Copy /etc/rc.conf to /usr/jails/sendmail/etc and update to remove any host rc items (setup of fxp0, jail enable stuff added above, disable ssh probably,etc)
mount /usr/ports and /usr/src using devfs mounts inside the jails -- probably r/w for now
start the jail using "/etc/rc.d/jails start sendmail"
jexec jid tcsh (substitute jid with the id returned by "jls")
follow the majority of the directions found here to install SpamAssasin, spamassassin-milter, ClamAV, config Sendmail, setup autoboot for these items within the jail -- make sure you update the jail's /etc/rc.conf not the hosts.
Follow the steps found here to get DoveCot running in the jail
Once all installation items are done, make sure to remove the /usr/src and /usr/ports devfs mounts from the jail.
Make sure the host does not startup services (e.g. Sendmail) on its own as the Jail should be doing that now -- check w/ "netstat -a"
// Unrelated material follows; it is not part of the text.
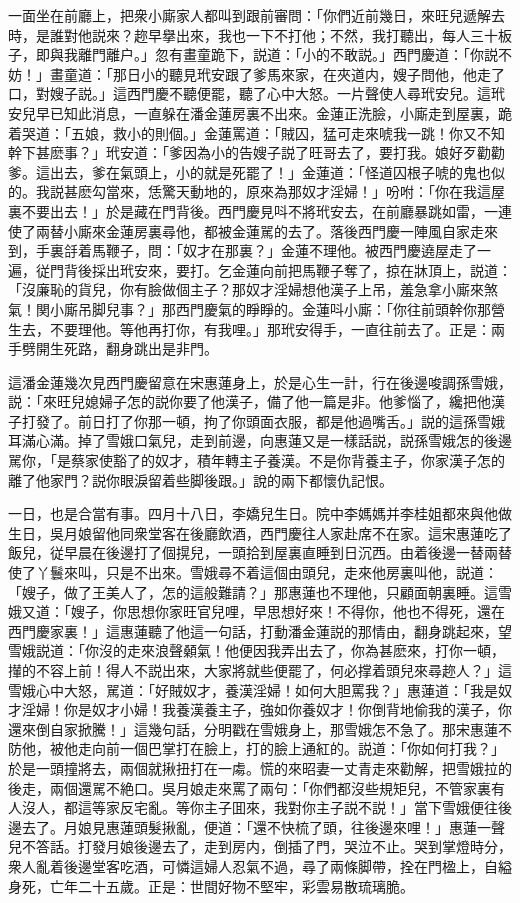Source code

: 一面坐在前廳上，把衆小廝家人都叫到跟前審問：「你們近前幾日，來旺兒遞解去時，是誰對他説來？趂早擧出來，我也一下不打他；不然，我打聽出，每人三十板子，即與我離門離户。」忽有畫童跪下，説道：「小的不敢説。」西門慶道：「你説不妨！」畫童道：「那日小的聽見玳安跟了爹馬來家，在夾道内，嫂子問他，他走了口，對嫂子説。」這西門慶不聽便罷，聽了心中大怒。一片聲使人尋玳安兒。這玳安兒早已知此消息，一直躲在潘金蓮房裏不出來。金蓮正洗臉，小廝走到屋裏，跪着哭道：「五娘，救小的則個。」金蓮罵道：「賊囚，猛可走來唬我一跳！你又不知幹下甚麽事？」玳安道：「爹因為小的告嫂子説了旺哥去了，要打我。娘好歹勸勸爹。這出去，爹在氣頭上，小的就是死罷了！」金蓮道：「怪道囚根子唬的鬼也似的。我説甚麽勾當來，恁驚天動地的，原來為那奴才淫婦！」吩咐：「你在我這屋裏不要出去！」於是藏在門背後。西門慶見呌不將玳安去，在前廳暴跳如雷，一連使了兩替小廝來金蓮房裏尋他，都被金蓮駡的去了。落後西門慶一陣風自家走來到，手裏㧱着馬鞭子，問：「奴才在那裏？」金蓮不理他。被西門慶遶屋走了一遍，従門背後採出玳安來，要打。乞金蓮向前把馬鞭子奪了，掠在牀頂上，説道：「沒廉恥的貨兒，你有臉做個主子？那奴才淫婦想他漢子上吊，羞急拿小廝來煞氣！関小廝吊脚兒事？」那西門慶氣的睜睜的。金蓮呌小廝：「你往前頭幹你那營生去，不要理他。等他再打你，有我哩。」那玳安得手，一直往前去了。正是：兩手劈開生死路，翻身跳出是非門。

這潘金蓮幾次見西門慶留意在宋惠蓮身上，於是心生一計，行在後邊唆調孫雪娥，説：「來旺兒媳婦子怎的説你要了他漢子，備了他一篇是非。他爹惱了，纔把他漢子打發了。前日打了你那一頓，拘了你頭面衣服，都是他過嘴舌。」説的這孫雪娥耳滿心滿。掉了雪娥口氣兒，走到前邊，向惠蓮又是一樣話説，説孫雪娥怎的後邊駡你，「是蔡家使豁了的奴才，積年轉主子養漢。不是你背養主子，你家漢子怎的離了他家門？説你眼淚留着些脚後跟。」說的兩下都懷仇記恨。

一日，也是合當有事。四月十八日，李嬌兒生日。院中李媽媽并李桂姐都來與他做生日，吳月娘留他同衆堂客在後廳飲酒，西門慶往人家赴席不在家。這宋惠蓮吃了飯兒，従早晨在後邊打了個㨪兒，一頭拾到屋裏直睡到日沉西。由着後邊一替兩替使了丫鬟來叫，只是不出來。雪娥尋不着這個由頭兒，走來他房裏叫他，説道：「嫂子，做了王美人了，怎的這般難請？」那惠蓮也不理他，只顧面朝裏睡。這雪娥又道：「嫂子，你思想你家旺官兒哩，早思想好來！不得你，他也不得死，還在西門慶家裏！」這惠蓮聽了他這一句話，打動潘金蓮説的那情由，翻身跳起來，望雪娥説道：「你沒的走來浪聲顙氣！他便因我弄出去了，你為甚麽來，打你一頓，攆的不容上前！得人不説出來，大家將就些便罷了，何必撑着頭兒來尋趂人？」這雪娥心中大怒，駡道：「好賊奴才，養漢淫婦！如何大胆罵我？」惠蓮道：「我是奴才淫婦！你是奴才小婦！我養漢養主子，強如你養奴才！你倒背地偷我的漢子，你還來倒自家掀騰！」這幾句話，分明戳在雪娥身上，那雪娥怎不急了。那宋惠蓮不防他，被他走向前一個巴掌打在臉上，打的臉上通紅的。説道：「你如何打我？」於是一頭撞將去，兩個就揪扭打在一䖏。慌的來昭妻一丈青走來勸解，把雪娥拉的後走，兩個還駡不絶口。吳月娘走來罵了兩句：「你們都沒些規矩兒，不管家裏有人沒人，都這等家反宅亂。等你主子囬來，我對你主子説不説！」當下雪娥便往後邊去了。月娘見惠蓮頭髮揪亂，便道：「還不快梳了頭，往後邊來哩！」惠蓮一聲兒不答話。打發月娘後邊去了，走到房内，倒插了門，哭泣不止。哭到掌燈時分，衆人亂着後邊堂客吃酒，可憐這婦人忍氣不過，尋了兩條脚帶，拴在門楹上，自縊身死，亡年二十五歲。正是：世間好物不堅牢，彩雲易散琉璃脆。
Does that sound about right?  Am I missing anything or is there a better way to achieve the same end results?


----------



## osx-addict (Mar 3, 2009)

Just to reply to myself.. I found a tutorial that seems to cover most of what I'm after above.. While it doesn't directly cover a Sendmail jail, it does show how to create jail bases, and specific service jails for web,etc.
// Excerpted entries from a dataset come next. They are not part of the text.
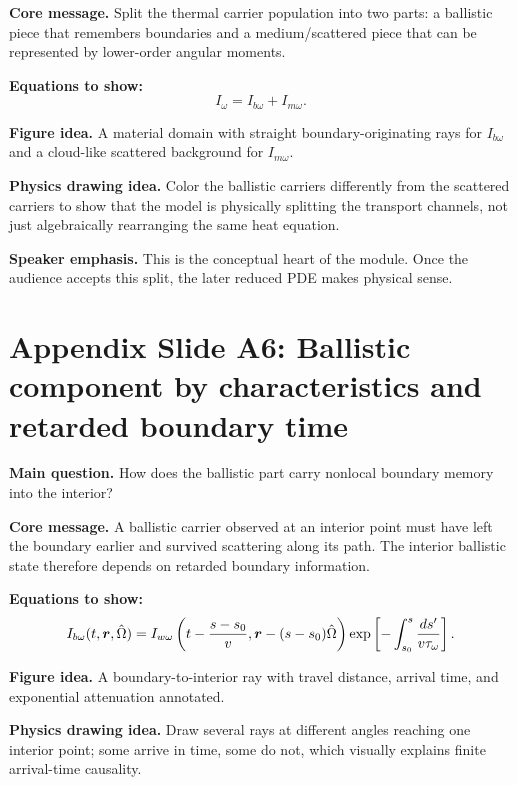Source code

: \documentclass[11pt]{article}
\begin{document}
\textbf{Core message.} Split the thermal carrier population into two parts: a ballistic piece that remembers boundaries and a medium/scattered piece that can be represented by lower-order angular moments.

\textbf{Equations to show:}
\begin{equation*}
I_\omega = I_{b\omega}+I_{m\omega}.
\end{equation*}

\textbf{Figure idea.} A material domain with straight boundary-originating rays for \(I_{b\omega}\) and a cloud-like scattered background for \(I_{m\omega}\).

\textbf{Physics drawing idea.} Color the ballistic carriers differently from the scattered carriers to show that the model is physically splitting the transport channels, not just algebraically rearranging the same heat equation.

\textbf{Speaker emphasis.} This is the conceptual heart of the module. Once the audience accepts this split, the later reduced PDE makes physical sense.

\section{Appendix Slide A6: Ballistic component by characteristics and retarded boundary time}
\begin{physicsbox}
\textbf{Main question.} How does the ballistic part carry nonlocal boundary memory into the interior?
\end{physicsbox}

\textbf{Core message.} A ballistic carrier observed at an interior point must have left the boundary earlier and survived scattering along its path. The interior ballistic state therefore depends on retarded boundary information.

\textbf{Equations to show:}
\begin{equation*}
I_{b\omega}(t,\rvec,\hat{\Omega})
=I_{w\omega}\left(t-\frac{s-s_0}{v},\rvec-(s-s_0)\hat{\Omega}\right)
\exp\left[-\int_{s_0}^{s}\frac{ds'}{v\tau_\omega}\right].
\end{equation*}

\textbf{Figure idea.} A boundary-to-interior ray with travel distance, arrival time, and exponential attenuation annotated.

\textbf{Physics drawing idea.} Draw several rays at different angles reaching one interior point; some arrive in time, some do not, which visually explains finite arrival-time causality.
\end{document}
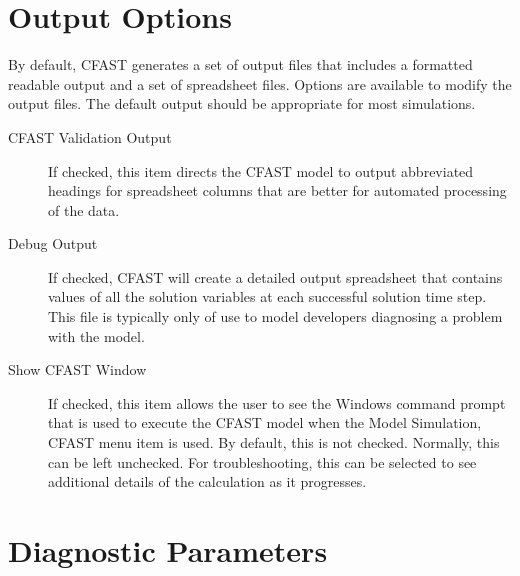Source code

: {{\section{Output Options}

By default, CFAST generates a set of output files that includes a formatted readable output and a set of spreadsheet files.  Options are available to modify the output files.  The default output should be appropriate for most simulations.

\begin{description}
    \item[CFAST Validation Output] If checked, this item directs the CFAST model to output abbreviated headings for spreadsheet columns that are better for automated processing of the data.
    \item[Debug Output] If checked, CFAST will create a detailed output spreadsheet that contains values of all the solution variables at each successful solution time step. This file is typically only of use to model developers diagnosing a problem with the model.
    \item[Show CFAST Window] If checked, this item allows the user to see the Windows command prompt that is used to execute the CFAST model when the Model Simulation, CFAST menu item is used.  By default, this is not checked.  Normally, this can be left unchecked.  For troubleshooting, this can be selected to see additional details of the calculation as it progresses.
\end{description}

\section{Diagnostic Parameters}
\label{info:DIAG}

}}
http://www.joomlawebserver.com/freebsd/index.php

I believe that tutorial is for an older version (6.2) of FreeBSD but very much still relevant..  Anyway, just passing this along..


----------



## Mel_Flynn (Mar 5, 2009)

What's wrong with the jail(8) manpage? I'm not entirely sure why someone would advise to download the distribution packages. You can easily build from source and this is actually smarter to do if you ever plan to upgrade your host system.
Lots of people will advise you to use ezjail, I'm not one of them, since the ammount of features that got into it, it's more work configuring ezjail then installing a new jail. That set aside, having installed a jail from source at least once is a good learning experience of how host and jail relate to eachother, how the build system can help you and how to keep host and jail in sync with eachother.
The latter is not a prerequisite for a good working jail, but, the intent of most jails is to provide services for the big bad ugly world out there, so you do want your jails to have the latest security patches.
Also, once you understand the steps in jail(8), you are better equipped to troubleshoot issues with jail management software, like ezjail.


----------



## osx-addict (Mar 5, 2009)

Nothing is wrong with the jail manpage.. I'm new to FreeBSD and wanted something that was a bit more global in nature that would show both the jail & host sides and typical setup/usage.  I've learned a lot over the past several days and still had to ping people here on the boards for some questions that I just didn't find obvious answers for. (I've got another thread in the firewall forum you can read if you like).. Anyway, I'm much more comfortable with things now and am not using ezjail at all..


----------